Towards this abode did the pilgrim bend his steps. A thick smoke hovered about the thatch, that appeared very ingeniously adapted for the reception and nurture of any stray spark that might happen to find there a temporary lodgment. Several times had this Vulcan been burnt out, yet the materials were easily replaced; and again and again the hovel arose in all its pristine ugliness and disorder.
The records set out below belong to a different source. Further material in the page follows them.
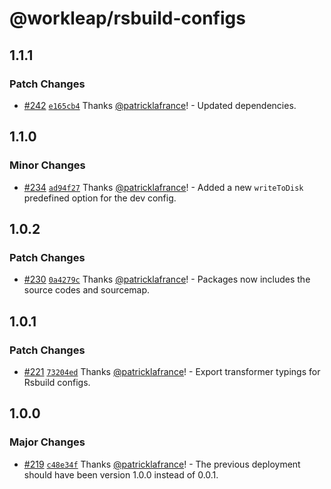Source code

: # @workleap/rsbuild-configs

## 1.1.1

### Patch Changes

- [#242](https://github.com/workleap/wl-web-configs/pull/242) [`e165cb4`](https://github.com/workleap/wl-web-configs/commit/e165cb447e699e19f06d41532216e36c09d7b945) Thanks [@patricklafrance](https://github.com/patricklafrance)! - Updated dependencies.

## 1.1.0

### Minor Changes

- [#234](https://github.com/workleap/wl-web-configs/pull/234) [`ad94f27`](https://github.com/workleap/wl-web-configs/commit/ad94f2714d520af580f01dab3dc02b31b5857673) Thanks [@patricklafrance](https://github.com/patricklafrance)! - Added a new `writeToDisk` predefined option for the dev config.

## 1.0.2

### Patch Changes

- [#230](https://github.com/workleap/wl-web-configs/pull/230) [`0a4279c`](https://github.com/workleap/wl-web-configs/commit/0a4279c40b7c2ea76c7e1884a8e2fd744ca9b7c1) Thanks [@patricklafrance](https://github.com/patricklafrance)! - Packages now includes the source codes and sourcemap.

## 1.0.1

### Patch Changes

- [#221](https://github.com/workleap/wl-web-configs/pull/221) [`73204ed`](https://github.com/workleap/wl-web-configs/commit/73204eda439ba06f49f24db784f1834dade74b36) Thanks [@patricklafrance](https://github.com/patricklafrance)! - Export transformer typings for Rsbuild configs.

## 1.0.0

### Major Changes

- [#219](https://github.com/workleap/wl-web-configs/pull/219) [`c48e34f`](https://github.com/workleap/wl-web-configs/commit/c48e34f6cdb562fede7fc59b15fd5deba2de8b8d) Thanks [@patricklafrance](https://github.com/patricklafrance)! - The previous deployment should have been version 1.0.0 instead of 0.0.1.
Darby was just kindling his fire: a merry-making overnight had trenched upon morning duties, and daylight found him still stretched on his pallet. Subsequent to this a noisy troop from the hall had roused him from a profound slumber.
"St George and the Virgin protect thee, honest friend!" said the pilgrim, as he stood by an opening, just then performing the functions of both door and chimney. Darby's perceptions being much impeded by the smoke, he hastily approached the door. His surprise manifested itself aloud, yet did he not forget a becoming reverence to the stranger, as he invited him into the only apartment, besides his workshop, of which the roof could boast. It served for parlour, bedchamber, and kitchen; where the presiding deity, Grim's helpmate, carried on her multifarious operations.
The officious housewife fetched a joint-stool, first clearing it from dust, whilst her husband added a billet to the heap. She was just preparing breakfast. A wooden porringer, filled to the brim with new milk, in which oatmeal was stirred, a rasher of salted mutton, and a large cake of coarse bread, comprised the delicacies of their morning repast. To this, however, was added a snatch of cold venison from the hall. "But this, you see," said the old woman, "is not of our own killing; St Gregory forbid!--it comes from Dan there, who has the care of the knight's buttery."
"Rot him for a churl!" said the smith; "Sir Osmund grudges every mouth about him; but"--and here he looked wondrous knowing--"he may happen to be ousted yet, if Earl Thomas should come by the worst in this cabal."
"Sir Osmund, I find, is no favourite with his neighbours."